Nawab Wajid Ali Shah: A victim of shrewd political plots
BY Tarun Goswami28 July 2017 11:33 PM IST
Tarun Goswami28 July 2017 11:33 PM IST
How many people know that Nawab Wajid Ali Shah had built a printing press in Metiabruz wherefrom books on occidental science were published and Charles Darwin kept a track of his zoo and studied the process of raising animals?
King Wajid Ali Shah has been blackened in history with malafide political intentions of the English. Not only his downfall but also his death, making Metiabruz his permanent exile, its destruction thereafter, the systematic obliteration of Shah from history, all seems to be carefully maneuvered. The English rulers and even the later European historians have chosen to have a myopic vision of the king and have willfully ignored all positive aspects of his characters.
He founded the Madarsa Sultan e-Awadh, where occidental science was taught along with theology and calligraphy was as important a subject as physical training and horse riding.
The Nawab was also an admirer of animals. He built a zoo with numerous animals — tigers, birds and reptiles. The curator of Asiatic Society, the Englishman Blith, supplied these animals to him. Charles Darwin kept a track of these animals through Blith. Separate animal units were also maintained at Azad Manzil and Murassa Manzil in Metiabruz.
He was a gifted writer, lyricist, kathak dancer, singer-composer and a dramatist. A thoroughly secular king, he was a Shia Muslim. He was loyal to his faith, a devout follower of his religion. Yet as king, he was not dictated by his religious identity. To him, religion meant ethics. Novelist Samim Ahmed, head of department of Philosophy, Ramakrishna Mission Vidyamandira and a scholar on Mahabharata, in the Bengali novel Akhtarnama, has endeavoured to grasp his epic life. The books written by the Nawab is more than forty. Apart from rekhtas, shers, ghazalas and thumris, he has written many plays, an autobiography, a history of Hindustani classical music and made an almanac.

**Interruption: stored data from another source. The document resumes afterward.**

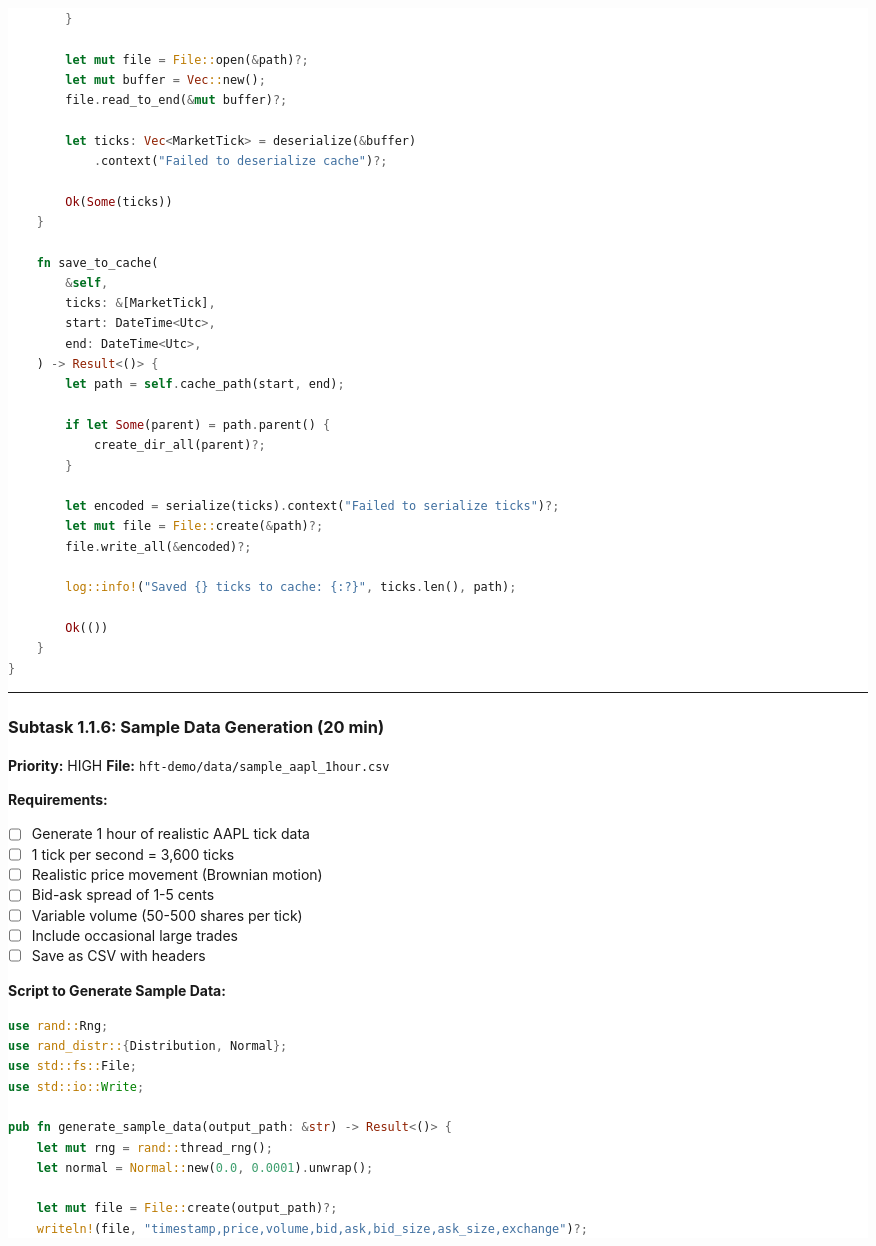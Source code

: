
 ```rust
        }

        let mut file = File::open(&path)?;
        let mut buffer = Vec::new();
        file.read_to_end(&mut buffer)?;

        let ticks: Vec<MarketTick> = deserialize(&buffer)
            .context("Failed to deserialize cache")?;

        Ok(Some(ticks))
    }

    fn save_to_cache(
        &self,
        ticks: &[MarketTick],
        start: DateTime<Utc>,
        end: DateTime<Utc>,
    ) -> Result<()> {
        let path = self.cache_path(start, end);

        if let Some(parent) = path.parent() {
            create_dir_all(parent)?;
        }

        let encoded = serialize(ticks).context("Failed to serialize ticks")?;
        let mut file = File::create(&path)?;
        file.write_all(&encoded)?;

        log::info!("Saved {} ticks to cache: {:?}", ticks.len(), path);

        Ok(())
    }
}
```

---

### Subtask 1.1.6: Sample Data Generation (20 min)
**Priority:** HIGH
**File:** `hft-demo/data/sample_aapl_1hour.csv`

**Requirements:**
- [ ] Generate 1 hour of realistic AAPL tick data
- [ ] 1 tick per second = 3,600 ticks
- [ ] Realistic price movement (Brownian motion)
- [ ] Bid-ask spread of 1-5 cents
- [ ] Variable volume (50-500 shares per tick)
- [ ] Include occasional large trades
- [ ] Save as CSV with headers

**Script to Generate Sample Data:**
```rust
use rand::Rng;
use rand_distr::{Distribution, Normal};
use std::fs::File;
use std::io::Write;

pub fn generate_sample_data(output_path: &str) -> Result<()> {
    let mut rng = rand::thread_rng();
    let normal = Normal::new(0.0, 0.0001).unwrap();

    let mut file = File::create(output_path)?;
    writeln!(file, "timestamp,price,volume,bid,ask,bid_size,ask_size,exchange")?;

```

Contemporary musical stalwarts Saurindramohan Tagore (Prince Dwarakanth Tagore's cousin) and Jadubhatta were among king Wajid Ali's dear friends and admirers of his art. The king was trained in kathak dance form under the guidance of Pundit Durgaprasad and Thakurprasad, the ancestors of Birju Maharaj. Bindadin Maharaj, the famous kathak dancer was the Nawab's contemporary and the two were friends.
Akhtarnama reads into all this. And yet does not plead to be history. It is a docu-fiction that recounts the king's historical life, excluding anachronism but plays on an imaginative view of history nevertheless.
The book will be released on July 30 at Press club by Shahanshah Mirza, the great
great grandson of the king. Mirza is the great grandson of the king's son Dr Babar Mirza, who studied medicine
at the Calcutta Medical College and Hospital. Maulana Muhammad Shafique Qasmi, grand Imam of Nakhoda Mosque, Swami Sastrajnananda, principal of Ramakrishna Mission Vidyamandira and writer Suddhasattwa Ghosh will be present at the function too.